As the use of business applications dramatically increases, enterprise customers in the U.S. and around the world have been demanding alternative solutions to best-effort internet and expensive MPLS-based VPN service. On this point, panelists were asked to share their thoughts on the rising demand for hybrid network solutions and SD-WAN services.

Speaking from the perspective of the enterprise, Gert Vanderstraeten of Microsoft simply pointed to the user experience and need for flexibility as the drivers of new WAN solutions.

“Most of the demand for SD-WAN is coming from enterprises that seek the ability to design and manage their network from a hybrid approach, integrating MPLS networks with additional lower cost alternatives such as internet broadband and wireless,” stated Chris Alberding.

In addition to the improved cost performance achieved with leveraging a hybrid network, the need for enterprises to set and control application policy across their wide area networks is driving the high number of SD-WAN service pilots and launches.

Rising to the Challenge

Given the dramatic growth in market demand, Ovum has stated that the estimated value of hybrid WAN services within large contracts has gone from 6% in 2011 to over 30% in 2014, and expects this to exceed 60% in 2016. Businesses need to satisfy increasing bandwidth demands while reducing costs, which means networks must also evolve.

According to Chris, the key to surviving in this shifting market is to take a customer-centric approach. “In order to successfully master the challenges of this evolving market and the deployment of SD-WAN services, service providers must evolve to understand the network from the customer perspective,” he stated. “This approach starts with the customer’s location and then layers in options to connect to their destinations while improving the customer experience and lowering costs.”
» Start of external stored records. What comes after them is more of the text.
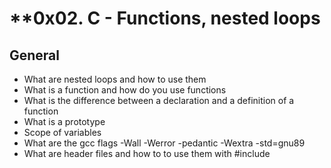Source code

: # **0x02. C - Functions, nested loops

## General 
*   What are nested loops and how to use them
*   What is a function and how do you use functions
*   What is the difference between a declaration and a definition of a function
*   What is a prototype
*   Scope of variables
*   What are the gcc flags -Wall -Werror -pedantic -Wextra -std=gnu89
*   What are header files and how to to use them with #include
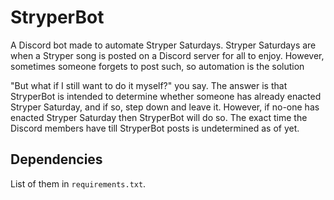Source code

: # StryperBot
A Discord bot made to automate Stryper Saturdays. Stryper Saturdays are when a Stryper song is posted on a Discord server for all to enjoy. However, sometimes someone forgets to post such, so automation is the solution

"But what if I still want to do it myself?" you say. The answer is that StryperBot is intended to determine whether someone has already enacted Stryper Saturday, and if so, step down and leave it. However, if no-one has enacted Stryper Saturday then StryperBot will do so. The exact time the Discord members have till StryperBot posts is undetermined as of yet.

## Dependencies
List of them in `requirements.txt`.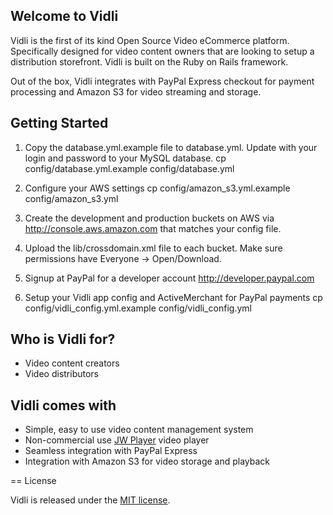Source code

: ## Welcome to Vidli

Vidli is the first of its kind Open Source Video eCommerce platform. Specifically designed for video content owners that are looking to setup a distribution storefront. Vidli is built on the Ruby on Rails framework.

Out of the box, Vidli integrates with PayPal Express checkout for payment processing and Amazon S3 for video streaming and storage.

## Getting Started

1. Copy the database.yml.example file to database.yml. Update with your login and password to your MySQL database.
    cp config/database.yml.example config/database.yml

2. Configure your AWS settings
    cp config/amazon_s3.yml.example config/amazon_s3.yml

3. Create the development and production buckets on AWS via http://console.aws.amazon.com that matches your config file.

4. Upload the lib/crossdomain.xml file to each bucket. Make sure permissions have Everyone -> Open/Download.

5. Signup at PayPal for a developer account
    http://developer.paypal.com

5. Setup your Vidli app config and ActiveMerchant for PayPal payments
    cp config/vidli_config.yml.example config/vidli_config.yml

## Who is Vidli for?

- Video content creators
- Video distributors

## Vidli comes with

- Simple, easy to use video content management system 
- Non-commercial use [JW Player](http://www.longtailvideo.com/players) video player
- Seamless integration with PayPal Express
- Integration with Amazon S3 for video storage and playback

== License

Vidli is released under the [MIT license](http://www.opensource.org/licenses/mit-license).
“Focusing on the customer, now more than ever there are ways to achieve a higher level of visibility into the available connectivity necessary to construct a successful hybrid network,” Chris continued. “Global Capacity’s network-neutral One Marketplace is the optimal solution to building the ideal hybrid network, delivering the flexible network best suited for SD-WAN orchestration technologies.” 

The Developing World of Network Connectivity

As a global community, we are moving from products to service. With this comes a heightened focus on experience, agility, and automation. The communications industry is moving toward a major network and operational transformation epitomized by SDN to meet these top goals of automation and service agility. With the unprecedented, rapid adoption of SD-WAN services to the market, the industry is seeing successful commercialization of SDN applications. Still unanswered are some of the SDN standards that will simplify carrier-to-carrier interconnectivity.

As Chris explained, “Standardization is certainly evolving, but universal standards are still lacking, therefore opportunistic definitions are a critical element to adopting any software defined strategy and partnerships.”

Axel Clauberg of Deutsche Telekom shared that the first approaches the industry saw were pragmatic. Alex pointed out that if services are delivered over the top of the internet, customers will expect that if something goes wrong, the provider or the customer will have visibility into where it’s going wrong, and in order achieve that transparency and experience, service providers are going to need standards.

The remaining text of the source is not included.